Kor Hookmaster is one of my favorite commons in Zendikar. I knew when I saw it in the spoiler that it would be quite good against simple creature decks. Some decks just really depend on doing something with that second-turn creature, and the Hookmaster prevents those plans from actually happening. Journey to Nowhere is also a particular common favorite of mine.
Well, the streak of red had to end sometime, so it might as well be now. It gets subbed out for black, which obviously makes the following deck list white and black. I am intrigued and pleased with how the colors turned out. Who'd have thought I'd be making a white and black deck from the commons of Zendikar?

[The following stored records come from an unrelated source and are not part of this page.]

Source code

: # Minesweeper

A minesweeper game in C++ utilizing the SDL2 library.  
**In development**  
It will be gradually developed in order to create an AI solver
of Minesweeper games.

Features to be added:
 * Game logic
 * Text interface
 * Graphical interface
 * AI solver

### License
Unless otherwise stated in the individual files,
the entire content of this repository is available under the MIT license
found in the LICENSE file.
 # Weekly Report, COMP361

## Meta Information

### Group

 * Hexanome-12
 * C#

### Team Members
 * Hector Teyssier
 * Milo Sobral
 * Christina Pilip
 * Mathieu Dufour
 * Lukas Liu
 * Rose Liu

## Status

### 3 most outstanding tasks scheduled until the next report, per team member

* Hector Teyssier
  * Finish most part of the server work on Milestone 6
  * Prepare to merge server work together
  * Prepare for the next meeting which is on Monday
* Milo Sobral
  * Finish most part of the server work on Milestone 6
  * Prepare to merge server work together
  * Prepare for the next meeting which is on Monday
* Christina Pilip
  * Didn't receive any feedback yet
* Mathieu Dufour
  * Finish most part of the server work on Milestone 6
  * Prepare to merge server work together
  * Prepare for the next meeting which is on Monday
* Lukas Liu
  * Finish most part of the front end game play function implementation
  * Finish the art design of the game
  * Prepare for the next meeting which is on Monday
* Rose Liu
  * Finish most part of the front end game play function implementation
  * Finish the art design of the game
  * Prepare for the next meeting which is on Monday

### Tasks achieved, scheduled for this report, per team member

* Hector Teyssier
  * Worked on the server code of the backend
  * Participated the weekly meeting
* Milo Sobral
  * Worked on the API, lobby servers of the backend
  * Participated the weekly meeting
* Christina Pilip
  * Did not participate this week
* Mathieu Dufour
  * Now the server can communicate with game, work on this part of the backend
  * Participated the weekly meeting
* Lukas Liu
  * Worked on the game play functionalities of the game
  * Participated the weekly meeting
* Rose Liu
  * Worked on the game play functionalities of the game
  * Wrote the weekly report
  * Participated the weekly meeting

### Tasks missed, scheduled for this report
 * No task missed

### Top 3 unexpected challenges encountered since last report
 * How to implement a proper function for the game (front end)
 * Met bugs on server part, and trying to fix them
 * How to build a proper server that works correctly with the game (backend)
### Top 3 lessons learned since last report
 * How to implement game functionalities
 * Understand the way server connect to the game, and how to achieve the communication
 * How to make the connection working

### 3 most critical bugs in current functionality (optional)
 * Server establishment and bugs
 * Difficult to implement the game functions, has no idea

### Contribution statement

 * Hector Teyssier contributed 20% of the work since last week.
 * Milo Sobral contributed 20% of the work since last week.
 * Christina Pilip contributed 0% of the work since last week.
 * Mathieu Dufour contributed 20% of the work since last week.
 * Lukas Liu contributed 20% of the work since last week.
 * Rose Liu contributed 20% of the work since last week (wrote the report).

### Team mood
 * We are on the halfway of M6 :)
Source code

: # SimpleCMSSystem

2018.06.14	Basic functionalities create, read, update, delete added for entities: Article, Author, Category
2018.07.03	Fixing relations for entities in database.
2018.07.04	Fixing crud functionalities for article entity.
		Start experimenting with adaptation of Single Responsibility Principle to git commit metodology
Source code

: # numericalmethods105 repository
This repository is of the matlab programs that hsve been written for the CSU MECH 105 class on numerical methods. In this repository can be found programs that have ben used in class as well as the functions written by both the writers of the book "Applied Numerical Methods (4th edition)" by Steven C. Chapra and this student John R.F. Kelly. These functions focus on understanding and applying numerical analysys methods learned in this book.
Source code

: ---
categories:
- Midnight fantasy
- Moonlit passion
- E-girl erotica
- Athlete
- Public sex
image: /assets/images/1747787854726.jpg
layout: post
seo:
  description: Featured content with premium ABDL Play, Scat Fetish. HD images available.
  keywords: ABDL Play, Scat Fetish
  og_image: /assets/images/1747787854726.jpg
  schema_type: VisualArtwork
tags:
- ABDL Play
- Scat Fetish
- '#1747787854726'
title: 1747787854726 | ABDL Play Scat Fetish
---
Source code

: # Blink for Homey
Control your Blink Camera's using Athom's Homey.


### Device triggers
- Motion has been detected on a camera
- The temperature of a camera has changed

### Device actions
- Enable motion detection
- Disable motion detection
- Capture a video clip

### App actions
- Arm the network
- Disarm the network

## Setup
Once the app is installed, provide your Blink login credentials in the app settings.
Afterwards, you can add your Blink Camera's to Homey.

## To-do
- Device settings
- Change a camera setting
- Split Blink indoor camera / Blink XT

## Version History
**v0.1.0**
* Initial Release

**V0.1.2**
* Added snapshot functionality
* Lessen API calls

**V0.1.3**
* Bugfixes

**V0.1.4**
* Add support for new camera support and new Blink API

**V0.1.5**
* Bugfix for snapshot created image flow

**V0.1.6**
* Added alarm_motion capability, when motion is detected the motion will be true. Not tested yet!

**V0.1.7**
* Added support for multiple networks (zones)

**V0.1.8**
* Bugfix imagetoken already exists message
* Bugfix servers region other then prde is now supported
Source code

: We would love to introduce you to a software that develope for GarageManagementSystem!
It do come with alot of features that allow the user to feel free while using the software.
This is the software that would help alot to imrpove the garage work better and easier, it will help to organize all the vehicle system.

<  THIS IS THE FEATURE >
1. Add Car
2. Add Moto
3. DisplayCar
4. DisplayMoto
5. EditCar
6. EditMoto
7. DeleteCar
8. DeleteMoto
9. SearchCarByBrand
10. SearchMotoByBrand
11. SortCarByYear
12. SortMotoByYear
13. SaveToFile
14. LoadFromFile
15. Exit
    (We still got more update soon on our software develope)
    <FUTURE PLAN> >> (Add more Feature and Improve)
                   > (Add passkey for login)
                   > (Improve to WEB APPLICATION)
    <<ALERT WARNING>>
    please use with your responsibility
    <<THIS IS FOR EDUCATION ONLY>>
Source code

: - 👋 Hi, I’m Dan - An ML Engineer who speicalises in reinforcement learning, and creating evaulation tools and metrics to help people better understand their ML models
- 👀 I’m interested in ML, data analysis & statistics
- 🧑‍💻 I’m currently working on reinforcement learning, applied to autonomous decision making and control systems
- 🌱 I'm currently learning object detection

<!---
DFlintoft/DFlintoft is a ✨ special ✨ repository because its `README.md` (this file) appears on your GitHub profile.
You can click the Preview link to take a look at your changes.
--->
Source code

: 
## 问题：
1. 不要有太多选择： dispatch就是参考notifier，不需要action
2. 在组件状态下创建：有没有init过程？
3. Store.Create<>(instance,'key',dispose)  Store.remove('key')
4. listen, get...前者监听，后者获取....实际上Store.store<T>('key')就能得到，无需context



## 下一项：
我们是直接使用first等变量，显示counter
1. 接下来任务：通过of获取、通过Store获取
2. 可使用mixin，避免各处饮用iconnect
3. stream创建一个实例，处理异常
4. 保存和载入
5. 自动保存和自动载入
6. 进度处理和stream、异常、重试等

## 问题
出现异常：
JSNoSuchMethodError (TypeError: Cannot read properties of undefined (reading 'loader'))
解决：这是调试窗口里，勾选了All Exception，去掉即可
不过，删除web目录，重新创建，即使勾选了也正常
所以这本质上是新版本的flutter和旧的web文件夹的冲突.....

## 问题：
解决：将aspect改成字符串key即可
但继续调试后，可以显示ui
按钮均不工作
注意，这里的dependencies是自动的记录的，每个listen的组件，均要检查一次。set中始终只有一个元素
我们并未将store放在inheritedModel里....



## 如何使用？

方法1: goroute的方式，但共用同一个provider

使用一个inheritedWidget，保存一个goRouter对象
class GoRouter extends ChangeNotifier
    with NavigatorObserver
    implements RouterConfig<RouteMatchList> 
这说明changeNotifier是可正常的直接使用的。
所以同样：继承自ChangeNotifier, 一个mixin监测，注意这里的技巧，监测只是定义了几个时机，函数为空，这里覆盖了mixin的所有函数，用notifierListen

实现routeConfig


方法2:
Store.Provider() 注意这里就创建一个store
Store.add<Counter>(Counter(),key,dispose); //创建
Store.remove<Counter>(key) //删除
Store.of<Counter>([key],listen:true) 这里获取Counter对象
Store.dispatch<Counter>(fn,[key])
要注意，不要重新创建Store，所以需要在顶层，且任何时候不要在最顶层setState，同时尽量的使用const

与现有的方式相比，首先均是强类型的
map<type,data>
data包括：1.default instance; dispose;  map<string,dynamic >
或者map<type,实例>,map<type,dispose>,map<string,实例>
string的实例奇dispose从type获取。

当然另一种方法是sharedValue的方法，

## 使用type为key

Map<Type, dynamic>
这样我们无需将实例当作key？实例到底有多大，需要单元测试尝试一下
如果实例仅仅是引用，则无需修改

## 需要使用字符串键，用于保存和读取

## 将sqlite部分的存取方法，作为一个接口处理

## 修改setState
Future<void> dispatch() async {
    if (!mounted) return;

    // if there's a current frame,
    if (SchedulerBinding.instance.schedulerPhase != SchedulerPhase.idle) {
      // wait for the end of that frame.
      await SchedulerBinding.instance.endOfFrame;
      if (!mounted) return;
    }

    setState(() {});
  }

In any case, this deck looks to basically stall and stall some more. There are two early-drop enchantments with landfall in the deck. The Sunspring Expedition is an easy life gainer, and the Soul Stair Expedition brings back dead creatures from the graveyard to your hand.
What creatures are worth bringing back? How about the fort-holder, Giant Scorpion? Or the other fort-holder, Caravan Hurda? Or yet another fold holder, the defensive Noble Vestige? Personally, I like bringing back the deadly Heartstabber Mosquito to kick-kill things over and over again. If anything is annoying twice, it's a mosquito stabbing you in the heart.
Hagra Crocodile is another biggish creature to try to win with. Narrow Escape helps all three landfall cards while keeping your life total within reason.
The Weirder and Wackier
Now on to the wacky stuff. Of course, not too wacky, as we are locked within a restrictive deck formula today. But as always, some of these decks turned out a bit weird. These last two have some funky color combinations and synergy.
This last one is mostly a green and red deck, with a splash of black for good measure. In fact, the splash of black was really what inspired the deck, since I wanted both methods of Grim Discovery to have a use. But how best to get lands into the graveyard? (Creatures were a given.) I went with a combination of powerful spells (Harrow and Magma Rift) and powerful bodies (Scythe Tiger and Ruinous Minotaur.) The efficiency of these cards should reduce your opponent's life total a bit. Molten Ravager was an addition in the name of potentially more pain, and Goblin Shortcutter conveniently provides an alternate route for your attackers to hit your opponent directly, bypassing all those blockers.
Tanglesap is a curious staller, and Goblin War Paint is a slightly pumping enchantment. Harrow can find all three of your land types, as well.
There's one entire subset of Zendikar commons that I've completely failed to mention thus far: the Allies! The latest tribe that thrives on teamwork has enough commons for me to make a nigh-legitimate five color decks using all of them. But what's going to help the mana get fixed appropriately? I went with Expedition Map to get the right land type in your hand.
As expected, all the Allies do similar things. Some put +1/+1 counters on themselves; some give the rest of the pack some sort of temporary benefit, such as vigilance or first strike. At the very end of this process, I was left with two Trapfinder's Tricks and a Lethargy Trap that were without lists to call home. Since this deck has a bit of blue for Umara Raptor, I threw them in. But just to be extra clear: this deck is about doing crazy things with Allies. Sound good?